** DATA FOR ANALYSIS **
━━━━
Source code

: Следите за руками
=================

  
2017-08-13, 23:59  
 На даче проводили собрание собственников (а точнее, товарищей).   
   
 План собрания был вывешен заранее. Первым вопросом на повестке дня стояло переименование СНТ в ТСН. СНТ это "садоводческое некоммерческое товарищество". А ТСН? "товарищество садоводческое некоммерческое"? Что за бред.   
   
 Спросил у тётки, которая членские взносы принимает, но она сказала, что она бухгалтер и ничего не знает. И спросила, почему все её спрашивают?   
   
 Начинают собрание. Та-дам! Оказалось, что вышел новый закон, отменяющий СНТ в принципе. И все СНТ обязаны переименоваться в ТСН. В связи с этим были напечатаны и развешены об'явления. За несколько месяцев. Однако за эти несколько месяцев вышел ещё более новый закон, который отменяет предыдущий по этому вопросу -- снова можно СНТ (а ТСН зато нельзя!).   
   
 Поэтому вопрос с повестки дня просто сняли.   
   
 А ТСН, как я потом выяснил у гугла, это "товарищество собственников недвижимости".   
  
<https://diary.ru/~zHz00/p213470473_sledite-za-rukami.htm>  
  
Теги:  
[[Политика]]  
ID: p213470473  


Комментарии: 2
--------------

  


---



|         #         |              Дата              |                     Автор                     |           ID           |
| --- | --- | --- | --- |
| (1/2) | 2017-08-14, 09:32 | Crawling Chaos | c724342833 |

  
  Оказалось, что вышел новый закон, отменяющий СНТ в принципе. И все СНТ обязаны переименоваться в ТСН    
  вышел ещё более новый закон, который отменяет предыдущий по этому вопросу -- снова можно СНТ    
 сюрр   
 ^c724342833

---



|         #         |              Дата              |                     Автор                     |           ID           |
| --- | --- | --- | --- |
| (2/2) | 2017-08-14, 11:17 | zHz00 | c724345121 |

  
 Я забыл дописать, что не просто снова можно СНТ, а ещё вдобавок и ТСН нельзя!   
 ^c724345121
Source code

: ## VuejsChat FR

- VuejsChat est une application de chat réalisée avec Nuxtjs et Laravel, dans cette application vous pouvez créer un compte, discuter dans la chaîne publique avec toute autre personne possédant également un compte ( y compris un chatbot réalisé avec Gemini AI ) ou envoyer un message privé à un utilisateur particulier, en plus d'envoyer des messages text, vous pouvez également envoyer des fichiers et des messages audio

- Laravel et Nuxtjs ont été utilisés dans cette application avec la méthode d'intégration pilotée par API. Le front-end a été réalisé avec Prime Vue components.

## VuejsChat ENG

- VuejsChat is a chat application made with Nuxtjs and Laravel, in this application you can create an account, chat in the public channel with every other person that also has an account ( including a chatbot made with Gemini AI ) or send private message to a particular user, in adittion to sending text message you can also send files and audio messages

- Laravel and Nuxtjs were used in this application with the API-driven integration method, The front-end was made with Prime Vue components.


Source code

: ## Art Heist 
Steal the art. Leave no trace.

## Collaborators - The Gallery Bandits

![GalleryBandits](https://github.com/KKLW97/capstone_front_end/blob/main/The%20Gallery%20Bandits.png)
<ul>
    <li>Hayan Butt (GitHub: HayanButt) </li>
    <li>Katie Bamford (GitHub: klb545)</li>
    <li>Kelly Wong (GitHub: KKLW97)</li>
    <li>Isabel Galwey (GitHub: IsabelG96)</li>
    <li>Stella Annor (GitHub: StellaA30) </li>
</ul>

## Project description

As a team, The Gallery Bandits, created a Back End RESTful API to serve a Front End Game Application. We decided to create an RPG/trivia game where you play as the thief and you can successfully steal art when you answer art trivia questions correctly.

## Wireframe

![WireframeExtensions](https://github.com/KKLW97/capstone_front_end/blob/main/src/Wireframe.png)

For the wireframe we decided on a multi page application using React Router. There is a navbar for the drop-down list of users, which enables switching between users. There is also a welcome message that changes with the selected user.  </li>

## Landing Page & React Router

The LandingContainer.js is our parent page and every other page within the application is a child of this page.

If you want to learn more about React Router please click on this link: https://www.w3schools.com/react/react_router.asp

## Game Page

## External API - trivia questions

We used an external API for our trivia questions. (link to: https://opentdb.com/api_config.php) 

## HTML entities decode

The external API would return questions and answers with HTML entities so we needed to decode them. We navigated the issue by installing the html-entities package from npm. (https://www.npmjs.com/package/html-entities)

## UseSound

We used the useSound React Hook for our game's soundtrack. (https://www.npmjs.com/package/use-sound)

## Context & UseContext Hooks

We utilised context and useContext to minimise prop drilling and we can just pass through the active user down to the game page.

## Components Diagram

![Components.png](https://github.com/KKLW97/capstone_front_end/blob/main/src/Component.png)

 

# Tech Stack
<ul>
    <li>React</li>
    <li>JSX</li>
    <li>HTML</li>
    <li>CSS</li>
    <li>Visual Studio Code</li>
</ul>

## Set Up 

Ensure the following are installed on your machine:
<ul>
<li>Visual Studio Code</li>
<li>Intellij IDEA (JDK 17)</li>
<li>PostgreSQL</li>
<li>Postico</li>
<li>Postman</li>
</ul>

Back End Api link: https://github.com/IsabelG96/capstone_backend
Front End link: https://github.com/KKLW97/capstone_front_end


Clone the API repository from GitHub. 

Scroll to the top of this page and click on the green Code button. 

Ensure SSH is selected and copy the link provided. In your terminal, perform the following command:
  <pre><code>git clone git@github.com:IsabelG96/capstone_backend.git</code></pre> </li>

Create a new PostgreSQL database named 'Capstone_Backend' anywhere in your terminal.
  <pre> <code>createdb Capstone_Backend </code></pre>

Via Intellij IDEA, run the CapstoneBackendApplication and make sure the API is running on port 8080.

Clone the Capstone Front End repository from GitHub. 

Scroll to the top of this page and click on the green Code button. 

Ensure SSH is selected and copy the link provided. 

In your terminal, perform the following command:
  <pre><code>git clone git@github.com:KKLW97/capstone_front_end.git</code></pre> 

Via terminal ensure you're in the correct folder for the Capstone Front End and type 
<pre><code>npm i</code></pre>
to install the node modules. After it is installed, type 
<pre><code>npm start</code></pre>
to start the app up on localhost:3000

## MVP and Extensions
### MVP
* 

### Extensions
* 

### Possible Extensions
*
━━━━
** WHAT YOU SHOULD DO **
If a line of the records above contains the word "command", count it; then give the total and nothing more.

** ANSWER AREA **
2